Hi everyone,
I’d like know your suggestions on which approach could best fit my problem related to performance once I’m newbie to multi-threading and multi-processing.
My last machine (an intel i5 with 2 cores and integrated graphics card) was taking several seconds to perform a single time step (taskMgr.step()
) even with several optimizations. All my tricks were used but still so performance was not the ideal. Then last month, in order to get things faster I decided buy a “monster” machine to simulate my AI things. One of the objectives would be run my simulation all the time (24/7). To be honest the things got better but not better enough with the new machine. I suspect the main reason is that my program is using only one single processor/thread instead of the several available processors because GIL among others.
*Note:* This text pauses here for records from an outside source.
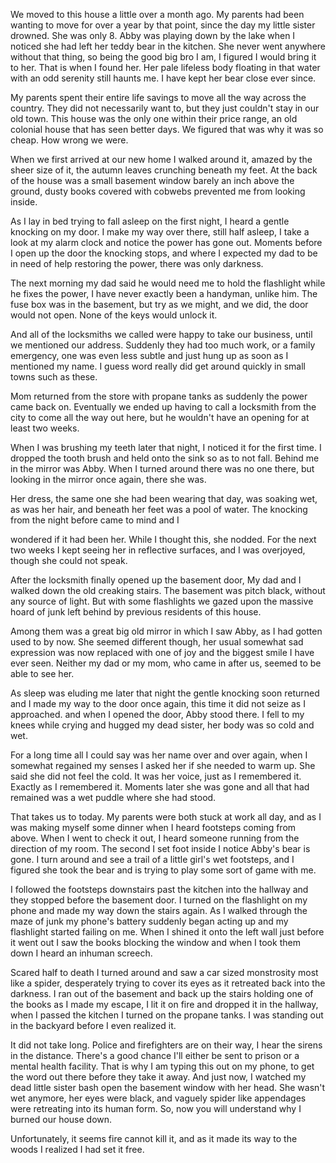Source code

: We moved to this house a little over a month ago. My parents had been wanting to move for over a year by that point, since the day my little sister drowned. She was only 8. Abby was playing down by the lake when I noticed she had left her teddy bear in the kitchen. She never went anywhere without that thing, so being the good big bro I am, I figured I would bring it to her. That is when I found her. Her pale lifeless body floating in that water with an odd serenity still haunts me. I have kept her bear close ever since.

My parents spent their entire life savings to move all the way across the country. They did not necessarily want to, but they just couldn't stay in our old town. This house was the only one within their price range, an old colonial house that has seen better days. We figured that was why it was so cheap. How wrong we were.

When we first arrived at our new home I walked around it, amazed by the sheer size of it, the autumn leaves crunching beneath my feet. At the back of the house was a small basement window barely an inch above the ground, dusty books covered with cobwebs prevented me from looking inside.

As I lay in bed trying to fall asleep on the first night, I heard a gentle knocking on my door. I make my way over there, still half asleep, I take a look at my alarm clock and notice the power has gone out. Moments before I open up the door the knocking stops, and where I expected my dad to be in need of help restoring the power, there was only darkness.

The next morning my dad said he would need me to hold the flashlight while he fixes the power, I have never exactly been a handyman, unlike him. The fuse box was in the basement, but try as we might, and we did, the door would not open. None of the keys would unlock it.

And all of the locksmiths we called were happy to take our business, until we mentioned our address. Suddenly they had too much work, or a family emergency, one was even less subtle and just hung up as soon as I mentioned my name. I guess word really did get around quickly in small towns such as these.

Mom returned from the store with propane tanks as suddenly the power came back on. Eventually we ended up having to call a locksmith from the city to come all the way out here, but he wouldn't have an opening for at least two weeks.

When I was brushing my teeth later that night, I noticed it for the first time. I dropped the tooth brush and held onto the sink so as to not fall. Behind me in the mirror was Abby. When I turned around there was no one there, but looking in the mirror once again, there she was.

Her dress, the same one she had been wearing that day, was soaking wet, as was her hair, and beneath her feet was a pool of water. The knocking from the night before came to mind and I

wondered if it had been her. While I thought this, she nodded. For the next two weeks I kept seeing her in reflective surfaces, and I was overjoyed, though she could not speak.

After the locksmith finally opened up the basement door, My dad and I walked down the old creaking stairs. The basement was pitch black, without any source of light. But with some flashlights we gazed upon the massive hoard of junk left behind by previous residents of this house. 

Among them was a great big old mirror in which I saw Abby, as I had gotten used to by now. She seemed different though, her usual somewhat sad expression was now replaced with one of joy and the biggest smile I have ever seen. Neither my dad or my mom, who came in after us, seemed to be able to see her.

As sleep was eluding me later that night the gentle knocking soon returned and I made my way to the door once again, this time it did not seize as I approached. and when I opened the door, Abby stood there. I fell to my knees while crying and hugged my dead sister, her body was so cold and wet.

For a long time all I could say was her name over and over again, when I somewhat regained my senses I asked her if she needed to warm up. She said she did not feel the cold. It was her voice, just as I remembered it. Exactly as I remembered it. Moments later she was gone and all that had remained was a wet puddle where she had stood.

That takes us to today. My parents were both stuck at work all day, and as I was making myself some dinner when I heard footsteps coming from above. When I went to check it out, I heard someone running from the direction of my room. The second I set foot inside I notice Abby's bear is gone. I turn around and see a trail of a little girl's wet footsteps, and I figured she took the bear and is trying to play some sort of game with me.

I followed the footsteps downstairs past the kitchen into the hallway and they stopped before the basement door. I turned on the flashlight on my phone and made my way down the stairs again. As I walked through the maze of junk my phone's battery suddenly began acting up and my flashlight started failing on me. When I shined it onto the left wall just before it went out I saw the books blocking the window and when I took them down I heard an inhuman screech.

Scared half to death I turned around and saw a car sized monstrosity most like a spider, desperately trying to cover its eyes as it retreated back into the darkness. I ran out of the basement and back up the stairs holding one of the books as I made my escape, I lit it on fire and dropped it in the hallway, when I passed the kitchen I turned on the propane tanks. I was standing out in the backyard before I even realized it.

It did not take long. Police and firefighters are on their way, I hear the sirens in the distance. There's a good chance I'll either be sent to prison or a mental health facility. That is why I am typing this out on my phone, to get the word out there before they take it away. And just now, I watched my dead little sister bash open the basement window with her head. She wasn't wet anymore, her eyes were black, and vaguely spider like appendages were retreating into its human form. So, now you will understand why I burned our house down.

Unfortunately, it seems fire cannot kill it, and as it made its way to the woods I realized I had set it free.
Basically my program consists get information of cameras, bullet collisions, etc, to feed a neural network with sense of vision, touch, etc. Each instance sense is represented by a node which has class to handle the sense stuff. Example:
class Eye:
def __init__(self, args):
# Configure eye parameters like name, relative position, etc
# Create a camera spot to the scene
def process(self):
# Get camera spot's rendered image representing the image reaching the retina
class Skin:
def __init__(self, args):
# Configure skin parameters like name, relative position, etc
# Create feelers (neurons to detect the depth of the touch using bullet ray collision)
def process(self):
# Get which feelers were touch by an object on scene. A skin has several feelers,
# thus it's necessary use rayTestAll(origin, tip) for each feeler detect the touch depth
# and this is slow and there's no alternatives!
eye1 = Eye(...)
eye2 = Eye(...)
skin1 = Skin(...)
skin2 = Skin(...)
sense_nodes = [eye1, eye2, skin1, skin2]
class Simulation(ShowBase):
def __init__(self):
ShowBase.__init__(self)
loadPrcFileData("", "threading-model Cull/Draw") # I feel no performance difference with this option. Is it enabled by the default?
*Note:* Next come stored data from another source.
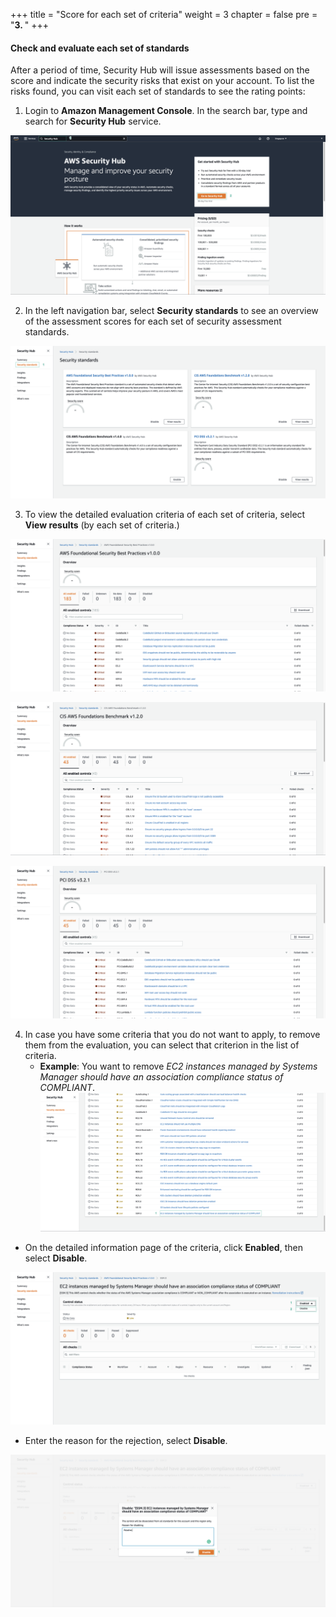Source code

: +++
title = "Score for each set of criteria"
weight = 3
chapter = false
pre = "<b>3. </b>"
+++

#### Check and evaluate each set of standards

After a period of time, Security Hub will issue assessments based on the score and indicate the security risks that exist on your account. To list the risks found, you can visit each set of standards to see the rating points:

1. Login to **Amazon Management Console**. In the search bar, type and search for **Security Hub** service.

![Security Hub](/public/images/1/2.1-1.png?width=90pc)

2. In the left navigation bar, select **Security standards** to see an overview of the assessment scores for each set of security assessment standards.

![Security Hub](/public/images/1/2.2-2.png?width=90pc)

3. To view the detailed evaluation criteria of each set of criteria, select **View results** (by each set of criteria.)

![Security Hub](/public/images/1/2.2-3.png?width=90pc)

![Security Hub](/public/images/1/2.2-4.png?width=90pc)

![Security Hub](/public/images/1/2.2-5.png?width=90pc)

4. In case you have some criteria that you do not want to apply, to remove them from the evaluation, you can select that criterion in the list of criteria.
    - **Example**: You want to remove *EC2 instances managed by Systems Manager should have an association compliance status of COMPLIANT*.
![Security Hub](/public/images/1/2.2-6.png?width=90pc)

- On the detailed information page of the criteria, click **Enabled**, then select **Disable**.

![Security Hub](/public/images/1/2.2-7.png?width=90pc)

- Enter the reason for the rejection, select **Disable**.

![Security Hub](/public/images/1/2.2-8.png?width=90pc)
self.physics_manager = BulletWorld()
self.start = time.time()
self.step = 1
self.taskMgr.add(self.update, "update")
def update(self, task):
self.updateCamera()
self.physics_manager.doPhysics(globalClock.getDt())
for node in sense_nodes:
node.process()
# My attempt using python multiprocessing. It didn't work. :-(
#processes = []
#for node in self.sense_nodes:
# p = multiprocessing.Process(target=node.process)
# processes.append(p)
# p.start()
#for process in processes:
# process.join()
self.saveState(self.step) # Save the objects states to "disc"
if self.step == 50:
print(time.time() - self.start) # Print the time used for process 50 time steps
self.step += 1
return Task.cont
The new machine configuration:
- 2 chips Xeon e5-2678 v3 (2.30 GHz with 12 cores and 24 threads)
- 1 graphics card Radeon RX 570 8 Gb
- 32 gb RAM (server memmory)
- 1 SSD storage unit
I get 48 logical processors when I run:
import multiprocessing
multiprocessing.cpu_count()
Then the question is: which approach (taskChain, threading2, python multiprocessing, etc) I should use in order to get the best of 48 logical processors?? Remembering the data of each node doesn’t depend of other node data, i.e. they don’t need be synchronous, but each node needs get its processing done before the default taskManager iterate again (taskMgr.step()
).